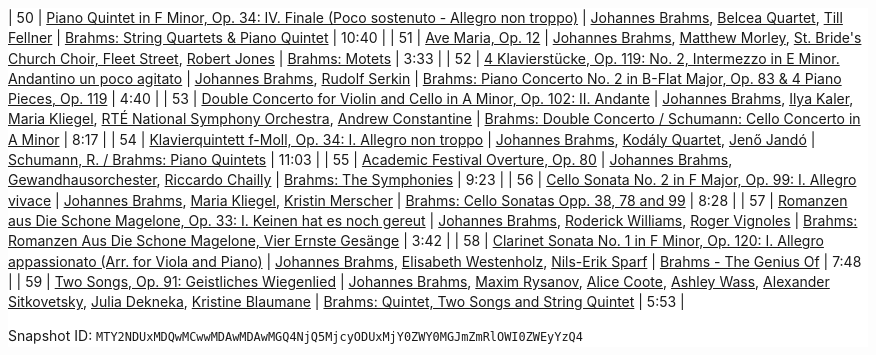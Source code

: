 | 50 | [Piano Quintet in F Minor, Op\. 34: IV\. Finale \(Poco sostenuto \- Allegro non troppo\)](https://open.spotify.com/track/3aQlVwIL7gwVnaIoSEpg0a) | [Johannes Brahms](https://open.spotify.com/artist/5wTAi7QkpP6kp8a54lmTOq), [Belcea Quartet](https://open.spotify.com/artist/3w7DwDLRBfI6SfZnLVj7AB), [Till Fellner](https://open.spotify.com/artist/2jvnRRcqUcbBaIFTUajl9V) | [Brahms: String Quartets & Piano Quintet](https://open.spotify.com/album/5w26O4luj61UJ6FxHYgrgA) | 10:40 |
| 51 | [Ave Maria, Op\. 12](https://open.spotify.com/track/2pMyynynAu7zqkq9NLnrCC) | [Johannes Brahms](https://open.spotify.com/artist/5wTAi7QkpP6kp8a54lmTOq), [Matthew Morley](https://open.spotify.com/artist/7Gx0lRtgJ94IA5y0oMfGPm), [St\. Bride's Church Choir, Fleet Street](https://open.spotify.com/artist/3UWDC3o8WGKn8mE1tbacMC), [Robert Jones](https://open.spotify.com/artist/7eMMRGqgtvBvvlnLgD7U5L) | [Brahms: Motets](https://open.spotify.com/album/2cdCNpaN87PSD0Oukqh8Mt) | 3:33 |
| 52 | [4 Klavierstücke, Op\. 119: No\. 2, Intermezzo in E Minor\. Andantino un poco agitato](https://open.spotify.com/track/24ilAGyx2NK4R4umH8zDHI) | [Johannes Brahms](https://open.spotify.com/artist/5wTAi7QkpP6kp8a54lmTOq), [Rudolf Serkin](https://open.spotify.com/artist/0rmB1nZVDjwoCN3kQVS7UZ) | [Brahms: Piano Concerto No\. 2 in B\-Flat Major, Op\. 83 & 4 Piano Pieces, Op\. 119](https://open.spotify.com/album/7dih1oM2awKswvz599TyT1) | 4:40 |
| 53 | [Double Concerto for Violin and Cello in A Minor, Op\. 102: II\. Andante](https://open.spotify.com/track/2jSIuEsMFzwTqDyUJw4kpL) | [Johannes Brahms](https://open.spotify.com/artist/5wTAi7QkpP6kp8a54lmTOq), [Ilya Kaler](https://open.spotify.com/artist/5b3ITDEG6aHMNbA75778I8), [Maria Kliegel](https://open.spotify.com/artist/0SPYS9NzfjFEplX7yD7PsK), [RTÉ National Symphony Orchestra](https://open.spotify.com/artist/1UKYHr4TXjVaLFkQ0Y0Frq), [Andrew Constantine](https://open.spotify.com/artist/1xe4z9gCgtk5L1Y8o6N5fw) | [Brahms: Double Concerto / Schumann: Cello Concerto in A Minor](https://open.spotify.com/album/366sJxNB8iraMkQ2LDGN9U) | 8:17 |
| 54 | [Klavierquintett f\-Moll, Op\. 34: I\. Allegro non troppo](https://open.spotify.com/track/6cK2sQLGGz2v8cH3p4GwTQ) | [Johannes Brahms](https://open.spotify.com/artist/5wTAi7QkpP6kp8a54lmTOq), [Kodály Quartet](https://open.spotify.com/artist/1LP6gYZMSGJNpso6MWoOWr), [Jenő Jandó](https://open.spotify.com/artist/5Kb0Qf13EyYtVJvzCdI9M7) | [Schumann, R\. / Brahms: Piano Quintets](https://open.spotify.com/album/6pfFQwCDgMB5V4G3bssG5x) | 11:03 |
| 55 | [Academic Festival Overture, Op\. 80](https://open.spotify.com/track/3Z3dDd0kDRH7rx3UoYSapq) | [Johannes Brahms](https://open.spotify.com/artist/5wTAi7QkpP6kp8a54lmTOq), [Gewandhausorchester](https://open.spotify.com/artist/0SlNRZ8zBLAgyB1lsoYxAa), [Riccardo Chailly](https://open.spotify.com/artist/4Kjr1MPMUfuH3QKXtAljNy) | [Brahms: The Symphonies](https://open.spotify.com/album/23OHNMF9FpIqDppmvoUpuy) | 9:23 |
| 56 | [Cello Sonata No\. 2 in F Major, Op\. 99: I\. Allegro vivace](https://open.spotify.com/track/7eIsKNIATFVGvxCFQKGTPk) | [Johannes Brahms](https://open.spotify.com/artist/5wTAi7QkpP6kp8a54lmTOq), [Maria Kliegel](https://open.spotify.com/artist/0SPYS9NzfjFEplX7yD7PsK), [Kristin Merscher](https://open.spotify.com/artist/5TFRDFXpRjT5suDvJVNHzH) | [Brahms: Cello Sonatas Opp\. 38, 78 and 99](https://open.spotify.com/album/59NM6NCPSdynX2kzTwJsPq) | 8:28 |
| 57 | [Romanzen aus Die Schone Magelone, Op\. 33: I\. Keinen hat es noch gereut](https://open.spotify.com/track/38K21nF4zFJfftaKYXFeou) | [Johannes Brahms](https://open.spotify.com/artist/5wTAi7QkpP6kp8a54lmTOq), [Roderick Williams](https://open.spotify.com/artist/3AgfuptJ2ldYrLv5O6lkuJ), [Roger Vignoles](https://open.spotify.com/artist/5XVtByLJ0QFGXg7MwG0YKZ) | [Brahms: Romanzen Aus Die Schone Magelone, Vier Ernste Gesänge](https://open.spotify.com/album/7at1WkViL5lFXTTHWnJuvW) | 3:42 |
| 58 | [Clarinet Sonata No\. 1 in F Minor, Op\. 120: I\. Allegro appassionato \(Arr\. for Viola and Piano\)](https://open.spotify.com/track/7wZtpgqPJk2UYhOmLJDLMF) | [Johannes Brahms](https://open.spotify.com/artist/5wTAi7QkpP6kp8a54lmTOq), [Elisabeth Westenholz](https://open.spotify.com/artist/5eBN4UTN6TtxApQgvYU2Fh), [Nils\-Erik Sparf](https://open.spotify.com/artist/34StgKtrMLkfNlz7tXBNR1) | [Brahms \- The Genius Of](https://open.spotify.com/album/6feB72SOGeIgpp8i6Cuc8i) | 7:48 |
| 59 | [Two Songs, Op\. 91: Geistliches Wiegenlied](https://open.spotify.com/track/2VhyrhMr3r7zJ96FMJx0Xg) | [Johannes Brahms](https://open.spotify.com/artist/5wTAi7QkpP6kp8a54lmTOq), [Maxim Rysanov](https://open.spotify.com/artist/5Hw9w9OsYqdFSbTXdCgMo6), [Alice Coote](https://open.spotify.com/artist/6lT95P6U6omdJemPv1BwLp), [Ashley Wass](https://open.spotify.com/artist/3uAZQWPMvD19hIhFI6TWgN), [Alexander Sitkovetsky](https://open.spotify.com/artist/6kQGNZMXSunnadULmqTgVj), [Julia Dekneka](https://open.spotify.com/artist/1H7iWWwkW4tT6ixcRwhbHI), [Kristine Blaumane](https://open.spotify.com/artist/1qJBaZ6mKMR6Q0ks7es36f) | [Brahms: Quintet, Two Songs and String Quintet](https://open.spotify.com/album/1WwGsvvqyCvsldGp7IKvqo) | 5:53 |

Snapshot ID: `MTY2NDUxMDQwMCwwMDAwMDAwMGQ4NjQ5MjcyODUxMjY0ZWY0MGJmZmRlOWI0ZWEyYzQ4`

# # # # # # #

WHAT THE EXERCISE ASKS:
Wherever an image sits in the data, omit it; everything else must be copied exactly.

SOLUTION FOR THIS TASK:
Source code

: | 50 | [Piano Quintet in F Minor, Op\. 34: IV\. Finale \(Poco sostenuto \- Allegro non troppo\)](https://open.spotify.com/track/3aQlVwIL7gwVnaIoSEpg0a) | [Johannes Brahms](https://open.spotify.com/artist/5wTAi7QkpP6kp8a54lmTOq), [Belcea Quartet](https://open.spotify.com/artist/3w7DwDLRBfI6SfZnLVj7AB), [Till Fellner](https://open.spotify.com/artist/2jvnRRcqUcbBaIFTUajl9V) | [Brahms: String Quartets & Piano Quintet](https://open.spotify.com/album/5w26O4luj61UJ6FxHYgrgA) | 10:40 |
| 51 | [Ave Maria, Op\. 12](https://open.spotify.com/track/2pMyynynAu7zqkq9NLnrCC) | [Johannes Brahms](https://open.spotify.com/artist/5wTAi7QkpP6kp8a54lmTOq), [Matthew Morley](https://open.spotify.com/artist/7Gx0lRtgJ94IA5y0oMfGPm), [St\. Bride's Church Choir, Fleet Street](https://open.spotify.com/artist/3UWDC3o8WGKn8mE1tbacMC), [Robert Jones](https://open.spotify.com/artist/7eMMRGqgtvBvvlnLgD7U5L) | [Brahms: Motets](https://open.spotify.com/album/2cdCNpaN87PSD0Oukqh8Mt) | 3:33 |
| 52 | [4 Klavierstücke, Op\. 119: No\. 2, Intermezzo in E Minor\. Andantino un poco agitato](https://open.spotify.com/track/24ilAGyx2NK4R4umH8zDHI) | [Johannes Brahms](https://open.spotify.com/artist/5wTAi7QkpP6kp8a54lmTOq), [Rudolf Serkin](https://open.spotify.com/artist/0rmB1nZVDjwoCN3kQVS7UZ) | [Brahms: Piano Concerto No\. 2 in B\-Flat Major, Op\. 83 & 4 Piano Pieces, Op\. 119](https://open.spotify.com/album/7dih1oM2awKswvz599TyT1) | 4:40 |
| 53 | [Double Concerto for Violin and Cello in A Minor, Op\. 102: II\. Andante](https://open.spotify.com/track/2jSIuEsMFzwTqDyUJw4kpL) | [Johannes Brahms](https://open.spotify.com/artist/5wTAi7QkpP6kp8a54lmTOq), [Ilya Kaler](https://open.spotify.com/artist/5b3ITDEG6aHMNbA75778I8), [Maria Kliegel](https://open.spotify.com/artist/0SPYS9NzfjFEplX7yD7PsK), [RTÉ National Symphony Orchestra](https://open.spotify.com/artist/1UKYHr4TXjVaLFkQ0Y0Frq), [Andrew Constantine](https://open.spotify.com/artist/1xe4z9gCgtk5L1Y8o6N5fw) | [Brahms: Double Concerto / Schumann: Cello Concerto in A Minor](https://open.spotify.com/album/366sJxNB8iraMkQ2LDGN9U) | 8:17 |
| 54 | [Klavierquintett f\-Moll, Op\. 34: I\. Allegro non troppo](https://open.spotify.com/track/6cK2sQLGGz2v8cH3p4GwTQ) | [Johannes Brahms](https://open.spotify.com/artist/5wTAi7QkpP6kp8a54lmTOq), [Kodály Quartet](https://open.spotify.com/artist/1LP6gYZMSGJNpso6MWoOWr), [Jenő Jandó](https://open.spotify.com/artist/5Kb0Qf13EyYtVJvzCdI9M7) | [Schumann, R\. / Brahms: Piano Quintets](https://open.spotify.com/album/6pfFQwCDgMB5V4G3bssG5x) | 11:03 |
| 55 | [Academic Festival Overture, Op\. 80](https://open.spotify.com/track/3Z3dDd0kDRH7rx3UoYSapq) | [Johannes Brahms](https://open.spotify.com/artist/5wTAi7QkpP6kp8a54lmTOq), [Gewandhausorchester](https://open.spotify.com/artist/0SlNRZ8zBLAgyB1lsoYxAa), [Riccardo Chailly](https://open.spotify.com/artist/4Kjr1MPMUfuH3QKXtAljNy) | [Brahms: The Symphonies](https://open.spotify.com/album/23OHNMF9FpIqDppmvoUpuy) | 9:23 |
| 56 | [Cello Sonata No\. 2 in F Major, Op\. 99: I\. Allegro vivace](https://open.spotify.com/track/7eIsKNIATFVGvxCFQKGTPk) | [Johannes Brahms](https://open.spotify.com/artist/5wTAi7QkpP6kp8a54lmTOq), [Maria Kliegel](https://open.spotify.com/artist/0SPYS9NzfjFEplX7yD7PsK), [Kristin Merscher](https://open.spotify.com/artist/5TFRDFXpRjT5suDvJVNHzH) | [Brahms: Cello Sonatas Opp\. 38, 78 and 99](https://open.spotify.com/album/59NM6NCPSdynX2kzTwJsPq) | 8:28 |
| 57 | [Romanzen aus Die Schone Magelone, Op\. 33: I\. Keinen hat es noch gereut](https://open.spotify.com/track/38K21nF4zFJfftaKYXFeou) | [Johannes Brahms](https://open.spotify.com/artist/5wTAi7QkpP6kp8a54lmTOq), [Roderick Williams](https://open.spotify.com/artist/3AgfuptJ2ldYrLv5O6lkuJ), [Roger Vignoles](https://open.spotify.com/artist/5XVtByLJ0QFGXg7MwG0YKZ) | [Brahms: Romanzen Aus Die Schone Magelone, Vier Ernste Gesänge](https://open.spotify.com/album/7at1WkViL5lFXTTHWnJuvW) | 3:42 |
| 58 | [Clarinet Sonata No\. 1 in F Minor, Op\. 120: I\. Allegro appassionato \(Arr\. for Viola and Piano\)](https://open.spotify.com/track/7wZtpgqPJk2UYhOmLJDLMF) | [Johannes Brahms](https://open.spotify.com/artist/5wTAi7QkpP6kp8a54lmTOq), [Elisabeth Westenholz](https://open.spotify.com/artist/5eBN4UTN6TtxApQgvYU2Fh), [Nils\-Erik Sparf](https://open.spotify.com/artist/34StgKtrMLkfNlz7tXBNR1) | [Brahms \- The Genius Of](https://open.spotify.com/album/6feB72SOGeIgpp8i6Cuc8i) | 7:48 |
| 59 | [Two Songs, Op\. 91: Geistliches Wiegenlied](https://open.spotify.com/track/2VhyrhMr3r7zJ96FMJx0Xg) | [Johannes Brahms](https://open.spotify.com/artist/5wTAi7QkpP6kp8a54lmTOq), [Maxim Rysanov](https://open.spotify.com/artist/5Hw9w9OsYqdFSbTXdCgMo6), [Alice Coote](https://open.spotify.com/artist/6lT95P6U6omdJemPv1BwLp), [Ashley Wass](https://open.spotify.com/artist/3uAZQWPMvD19hIhFI6TWgN), [Alexander Sitkovetsky](https://open.spotify.com/artist/6kQGNZMXSunnadULmqTgVj), [Julia Dekneka](https://open.spotify.com/artist/1H7iWWwkW4tT6ixcRwhbHI), [Kristine Blaumane](https://open.spotify.com/artist/1qJBaZ6mKMR6Q0ks7es36f) | [Brahms: Quintet, Two Songs and String Quintet](https://open.spotify.com/album/1WwGsvvqyCvsldGp7IKvqo) | 5:53 |

Snapshot ID: `MTY2NDUxMDQwMCwwMDAwMDAwMGQ4NjQ5MjcyODUxMjY0ZWY0MGJmZmRlOWI0ZWEyYzQ4`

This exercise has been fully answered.